Task brief
Copy out every record below with complete accuracy.

(Items from a data source)
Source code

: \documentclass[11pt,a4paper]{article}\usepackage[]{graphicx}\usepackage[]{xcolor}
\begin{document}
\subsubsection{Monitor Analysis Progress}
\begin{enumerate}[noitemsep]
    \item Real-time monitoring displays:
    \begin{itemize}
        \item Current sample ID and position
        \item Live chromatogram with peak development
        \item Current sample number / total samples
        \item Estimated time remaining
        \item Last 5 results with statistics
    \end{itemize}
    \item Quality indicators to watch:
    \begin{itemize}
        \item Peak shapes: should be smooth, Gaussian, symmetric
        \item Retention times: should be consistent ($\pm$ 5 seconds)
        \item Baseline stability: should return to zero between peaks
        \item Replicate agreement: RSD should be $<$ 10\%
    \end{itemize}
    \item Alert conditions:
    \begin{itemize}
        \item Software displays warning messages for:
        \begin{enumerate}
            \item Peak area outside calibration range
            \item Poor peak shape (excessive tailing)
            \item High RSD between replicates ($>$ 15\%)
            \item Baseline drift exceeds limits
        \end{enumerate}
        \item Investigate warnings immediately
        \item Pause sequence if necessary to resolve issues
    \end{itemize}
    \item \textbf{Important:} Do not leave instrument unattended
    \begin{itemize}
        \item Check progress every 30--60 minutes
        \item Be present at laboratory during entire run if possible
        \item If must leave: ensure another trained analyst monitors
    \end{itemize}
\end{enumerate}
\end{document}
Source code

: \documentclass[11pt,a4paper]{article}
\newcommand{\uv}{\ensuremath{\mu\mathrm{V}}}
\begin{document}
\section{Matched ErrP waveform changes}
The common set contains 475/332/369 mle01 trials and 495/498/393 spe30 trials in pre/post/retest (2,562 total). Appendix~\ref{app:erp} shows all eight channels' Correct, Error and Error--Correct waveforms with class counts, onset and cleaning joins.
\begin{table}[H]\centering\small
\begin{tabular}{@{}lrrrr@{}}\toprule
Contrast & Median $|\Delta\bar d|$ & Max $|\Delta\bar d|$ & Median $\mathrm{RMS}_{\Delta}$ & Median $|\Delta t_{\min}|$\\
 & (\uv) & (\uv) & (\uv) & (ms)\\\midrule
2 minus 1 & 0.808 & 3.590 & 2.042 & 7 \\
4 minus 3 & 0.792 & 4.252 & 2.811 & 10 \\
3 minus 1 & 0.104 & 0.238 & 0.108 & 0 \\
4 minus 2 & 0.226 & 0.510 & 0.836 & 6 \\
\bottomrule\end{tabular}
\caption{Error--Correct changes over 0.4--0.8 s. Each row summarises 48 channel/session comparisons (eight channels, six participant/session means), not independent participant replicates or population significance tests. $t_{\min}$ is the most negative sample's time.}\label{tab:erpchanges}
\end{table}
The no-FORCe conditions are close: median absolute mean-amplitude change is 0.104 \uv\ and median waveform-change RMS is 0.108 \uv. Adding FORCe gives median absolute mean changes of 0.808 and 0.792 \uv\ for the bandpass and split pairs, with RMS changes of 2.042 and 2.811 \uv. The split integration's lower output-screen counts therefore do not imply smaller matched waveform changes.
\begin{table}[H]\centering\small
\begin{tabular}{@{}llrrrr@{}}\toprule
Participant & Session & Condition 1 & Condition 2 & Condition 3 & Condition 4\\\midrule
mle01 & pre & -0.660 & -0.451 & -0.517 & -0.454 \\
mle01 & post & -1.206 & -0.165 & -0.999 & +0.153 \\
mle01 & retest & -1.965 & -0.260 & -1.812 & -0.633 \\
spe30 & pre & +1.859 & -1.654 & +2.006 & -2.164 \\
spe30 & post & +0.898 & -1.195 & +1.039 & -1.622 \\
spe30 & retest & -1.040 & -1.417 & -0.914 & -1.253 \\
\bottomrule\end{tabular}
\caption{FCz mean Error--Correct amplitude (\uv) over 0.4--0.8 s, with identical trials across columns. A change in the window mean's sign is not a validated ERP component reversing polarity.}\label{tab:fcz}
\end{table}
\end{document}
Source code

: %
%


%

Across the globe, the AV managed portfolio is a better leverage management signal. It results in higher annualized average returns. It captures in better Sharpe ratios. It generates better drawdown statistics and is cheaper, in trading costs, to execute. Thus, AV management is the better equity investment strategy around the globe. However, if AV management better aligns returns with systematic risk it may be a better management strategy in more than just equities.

Result
Source code

: \documentclass[11pt,a4paper]{article}\usepackage[]{graphicx}\usepackage[]{xcolor}
\begin{document}
\subsubsection{Monitor Analysis Progress}
\begin{enumerate}[noitemsep]
    \item Real-time monitoring displays:
    \begin{itemize}
        \item Current sample ID and position
        \item Live chromatogram with peak development
        \item Current sample number / total samples
        \item Estimated time remaining
        \item Last 5 results with statistics
    \end{itemize}
    \item Quality indicators to watch:
    \begin{itemize}
        \item Peak shapes: should be smooth, Gaussian, symmetric
        \item Retention times: should be consistent ($\pm$ 5 seconds)
        \item Baseline stability: should return to zero between peaks
        \item Replicate agreement: RSD should be $<$ 10\%
    \end{itemize}
    \item Alert conditions:
    \begin{itemize}
        \item Software displays warning messages for:
        \begin{enumerate}
            \item Peak area outside calibration range
            \item Poor peak shape (excessive tailing)
            \item High RSD between replicates ($>$ 15\%)
            \item Baseline drift exceeds limits
        \end{enumerate}
        \item Investigate warnings immediately
        \item Pause sequence if necessary to resolve issues
    \end{itemize}
    \item \textbf{Important:} Do not leave instrument unattended
    \begin{itemize}
        \item Check progress every 30--60 minutes
        \item Be present at laboratory during entire run if possible
        \item If must leave: ensure another trained analyst monitors
    \end{itemize}
\end{enumerate}
\end{document}
Source code

: \documentclass[11pt,a4paper]{article}
\newcommand{\uv}{\ensuremath{\mu\mathrm{V}}}
\begin{document}
\section{Matched ErrP waveform changes}
The common set contains 475/332/369 mle01 trials and 495/498/393 spe30 trials in pre/post/retest (2,562 total). Appendix~\ref{app:erp} shows all eight channels' Correct, Error and Error--Correct waveforms with class counts, onset and cleaning joins.
\begin{table}[H]\centering\small
\begin{tabular}{@{}lrrrr@{}}\toprule
Contrast & Median $|\Delta\bar d|$ & Max $|\Delta\bar d|$ & Median $\mathrm{RMS}_{\Delta}$ & Median $|\Delta t_{\min}|$\\
 & (\uv) & (\uv) & (\uv) & (ms)\\\midrule
2 minus 1 & 0.808 & 3.590 & 2.042 & 7 \\
4 minus 3 & 0.792 & 4.252 & 2.811 & 10 \\
3 minus 1 & 0.104 & 0.238 & 0.108 & 0 \\
4 minus 2 & 0.226 & 0.510 & 0.836 & 6 \\
\bottomrule\end{tabular}
\caption{Error--Correct changes over 0.4--0.8 s. Each row summarises 48 channel/session comparisons (eight channels, six participant/session means), not independent participant replicates or population significance tests. $t_{\min}$ is the most negative sample's time.}\label{tab:erpchanges}
\end{table}
The no-FORCe conditions are close: median absolute mean-amplitude change is 0.104 \uv\ and median waveform-change RMS is 0.108 \uv. Adding FORCe gives median absolute mean changes of 0.808 and 0.792 \uv\ for the bandpass and split pairs, with RMS changes of 2.042 and 2.811 \uv. The split integration's lower output-screen counts therefore do not imply smaller matched waveform changes.
\begin{table}[H]\centering\small
\begin{tabular}{@{}llrrrr@{}}\toprule
Participant & Session & Condition 1 & Condition 2 & Condition 3 & Condition 4\\\midrule
mle01 & pre & -0.660 & -0.451 & -0.517 & -0.454 \\
mle01 & post & -1.206 & -0.165 & -0.999 & +0.153 \\
mle01 & retest & -1.965 & -0.260 & -1.812 & -0.633 \\
spe30 & pre & +1.859 & -1.654 & +2.006 & -2.164 \\
spe30 & post & +0.898 & -1.195 & +1.039 & -1.622 \\
spe30 & retest & -1.040 & -1.417 & -0.914 & -1.253 \\
\bottomrule\end{tabular}
\caption{FCz mean Error--Correct amplitude (\uv) over 0.4--0.8 s, with identical trials across columns. A change in the window mean's sign is not a validated ERP component reversing polarity.}\label{tab:fcz}
\end{table}
\end{document}
Source code

: %
%


%

Across the globe, the AV managed portfolio is a better leverage management signal. It results in higher annualized average returns. It captures in better Sharpe ratios. It generates better drawdown statistics and is cheaper, in trading costs, to execute. Thus, AV management is the better equity investment strategy around the globe. However, if AV management better aligns returns with systematic risk it may be a better management strategy in more than just equities.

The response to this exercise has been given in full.